** What to produce **
In the entries below, tally the lines that contain the string "textit", then state that number alone.

[Plain-text document sources]
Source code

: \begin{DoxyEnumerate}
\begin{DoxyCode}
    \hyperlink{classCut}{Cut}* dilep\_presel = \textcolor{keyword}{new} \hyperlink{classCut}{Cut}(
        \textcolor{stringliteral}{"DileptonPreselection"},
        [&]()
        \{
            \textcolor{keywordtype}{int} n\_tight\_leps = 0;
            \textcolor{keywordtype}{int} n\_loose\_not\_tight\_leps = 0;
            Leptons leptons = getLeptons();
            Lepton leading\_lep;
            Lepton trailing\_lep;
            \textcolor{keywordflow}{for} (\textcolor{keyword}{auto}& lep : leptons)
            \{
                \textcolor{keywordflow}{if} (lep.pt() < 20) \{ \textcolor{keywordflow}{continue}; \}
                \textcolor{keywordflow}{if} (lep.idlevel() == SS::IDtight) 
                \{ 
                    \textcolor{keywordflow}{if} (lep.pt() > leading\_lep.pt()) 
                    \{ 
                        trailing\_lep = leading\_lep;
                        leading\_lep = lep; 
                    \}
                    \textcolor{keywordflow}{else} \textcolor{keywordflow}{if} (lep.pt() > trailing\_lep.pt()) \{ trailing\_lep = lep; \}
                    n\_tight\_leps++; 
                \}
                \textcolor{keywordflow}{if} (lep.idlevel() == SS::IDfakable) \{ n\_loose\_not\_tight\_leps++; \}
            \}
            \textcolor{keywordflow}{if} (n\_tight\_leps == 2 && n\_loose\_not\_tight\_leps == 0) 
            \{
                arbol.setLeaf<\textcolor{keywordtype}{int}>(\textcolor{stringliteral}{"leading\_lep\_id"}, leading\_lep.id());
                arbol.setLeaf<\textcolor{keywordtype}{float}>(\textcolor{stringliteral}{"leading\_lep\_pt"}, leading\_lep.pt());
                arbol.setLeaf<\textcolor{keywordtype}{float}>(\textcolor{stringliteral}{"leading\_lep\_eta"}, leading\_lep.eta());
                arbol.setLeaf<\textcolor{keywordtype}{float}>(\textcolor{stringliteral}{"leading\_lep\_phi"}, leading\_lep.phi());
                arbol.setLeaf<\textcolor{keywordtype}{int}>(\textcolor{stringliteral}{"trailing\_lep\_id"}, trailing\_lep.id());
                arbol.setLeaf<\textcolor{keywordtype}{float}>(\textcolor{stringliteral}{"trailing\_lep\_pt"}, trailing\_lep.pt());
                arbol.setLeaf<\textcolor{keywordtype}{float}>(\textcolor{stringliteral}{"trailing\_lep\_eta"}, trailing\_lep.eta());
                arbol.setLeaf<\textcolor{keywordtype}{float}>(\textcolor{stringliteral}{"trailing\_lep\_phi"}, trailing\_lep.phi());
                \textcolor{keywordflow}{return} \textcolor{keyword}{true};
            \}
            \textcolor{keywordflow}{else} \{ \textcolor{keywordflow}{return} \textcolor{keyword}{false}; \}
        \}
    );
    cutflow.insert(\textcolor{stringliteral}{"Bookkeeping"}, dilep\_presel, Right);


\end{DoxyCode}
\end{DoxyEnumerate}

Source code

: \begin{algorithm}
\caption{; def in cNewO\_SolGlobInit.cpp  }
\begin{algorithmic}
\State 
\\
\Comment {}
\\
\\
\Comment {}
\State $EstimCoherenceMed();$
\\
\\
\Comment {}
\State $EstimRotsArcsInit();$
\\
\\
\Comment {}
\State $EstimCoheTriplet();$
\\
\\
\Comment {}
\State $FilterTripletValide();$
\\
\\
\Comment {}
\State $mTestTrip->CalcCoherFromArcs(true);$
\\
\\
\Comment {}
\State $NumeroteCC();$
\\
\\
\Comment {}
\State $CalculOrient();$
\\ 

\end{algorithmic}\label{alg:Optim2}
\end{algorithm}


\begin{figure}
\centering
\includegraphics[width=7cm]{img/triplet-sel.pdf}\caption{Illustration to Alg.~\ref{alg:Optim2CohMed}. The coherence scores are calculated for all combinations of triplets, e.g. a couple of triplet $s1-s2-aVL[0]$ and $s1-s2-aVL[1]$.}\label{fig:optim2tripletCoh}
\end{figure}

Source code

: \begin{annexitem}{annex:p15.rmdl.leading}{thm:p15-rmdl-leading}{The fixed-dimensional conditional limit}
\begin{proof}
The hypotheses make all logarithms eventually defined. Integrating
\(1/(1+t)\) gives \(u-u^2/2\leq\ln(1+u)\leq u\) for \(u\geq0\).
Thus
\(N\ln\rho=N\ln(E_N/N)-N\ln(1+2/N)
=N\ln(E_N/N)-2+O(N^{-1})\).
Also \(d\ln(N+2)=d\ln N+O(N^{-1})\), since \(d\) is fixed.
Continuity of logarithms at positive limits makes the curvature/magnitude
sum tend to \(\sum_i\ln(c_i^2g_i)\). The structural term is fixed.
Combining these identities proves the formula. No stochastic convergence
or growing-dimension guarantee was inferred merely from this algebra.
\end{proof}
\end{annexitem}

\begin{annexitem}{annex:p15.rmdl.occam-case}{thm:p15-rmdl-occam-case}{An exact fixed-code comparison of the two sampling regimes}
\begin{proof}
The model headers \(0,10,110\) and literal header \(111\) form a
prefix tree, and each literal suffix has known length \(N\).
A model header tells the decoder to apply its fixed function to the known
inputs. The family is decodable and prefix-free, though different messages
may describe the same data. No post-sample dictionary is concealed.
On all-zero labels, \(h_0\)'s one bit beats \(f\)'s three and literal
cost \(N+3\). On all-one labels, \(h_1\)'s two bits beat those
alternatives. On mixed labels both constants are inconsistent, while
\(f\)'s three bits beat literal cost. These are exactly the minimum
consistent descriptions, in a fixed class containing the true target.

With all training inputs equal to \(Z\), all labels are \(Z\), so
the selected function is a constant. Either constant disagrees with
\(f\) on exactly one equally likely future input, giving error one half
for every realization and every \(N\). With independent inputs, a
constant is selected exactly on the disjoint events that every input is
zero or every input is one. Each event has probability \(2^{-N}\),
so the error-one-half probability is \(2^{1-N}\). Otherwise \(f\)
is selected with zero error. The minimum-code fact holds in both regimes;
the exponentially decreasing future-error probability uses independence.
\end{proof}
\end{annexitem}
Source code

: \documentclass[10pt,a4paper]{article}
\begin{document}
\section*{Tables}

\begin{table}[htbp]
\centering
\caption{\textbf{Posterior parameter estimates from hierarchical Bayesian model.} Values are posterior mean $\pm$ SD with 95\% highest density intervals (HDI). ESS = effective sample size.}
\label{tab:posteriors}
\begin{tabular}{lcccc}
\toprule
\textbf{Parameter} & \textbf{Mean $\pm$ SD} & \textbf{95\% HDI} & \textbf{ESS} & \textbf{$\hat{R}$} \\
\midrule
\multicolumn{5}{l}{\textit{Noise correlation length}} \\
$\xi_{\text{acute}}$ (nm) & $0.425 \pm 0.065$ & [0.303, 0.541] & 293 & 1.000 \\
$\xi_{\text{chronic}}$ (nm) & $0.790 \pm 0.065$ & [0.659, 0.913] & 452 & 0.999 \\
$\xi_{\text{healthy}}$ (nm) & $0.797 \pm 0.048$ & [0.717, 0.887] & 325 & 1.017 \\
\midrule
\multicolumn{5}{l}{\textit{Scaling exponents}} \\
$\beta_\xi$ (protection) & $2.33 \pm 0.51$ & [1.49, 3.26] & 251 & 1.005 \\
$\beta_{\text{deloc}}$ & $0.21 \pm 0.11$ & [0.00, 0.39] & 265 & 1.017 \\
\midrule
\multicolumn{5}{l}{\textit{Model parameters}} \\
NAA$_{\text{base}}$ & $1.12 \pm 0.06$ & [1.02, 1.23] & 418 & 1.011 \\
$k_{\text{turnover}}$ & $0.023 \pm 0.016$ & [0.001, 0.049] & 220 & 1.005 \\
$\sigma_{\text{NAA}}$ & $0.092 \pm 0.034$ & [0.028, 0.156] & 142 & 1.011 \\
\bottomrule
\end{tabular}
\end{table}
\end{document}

** Answer area **
3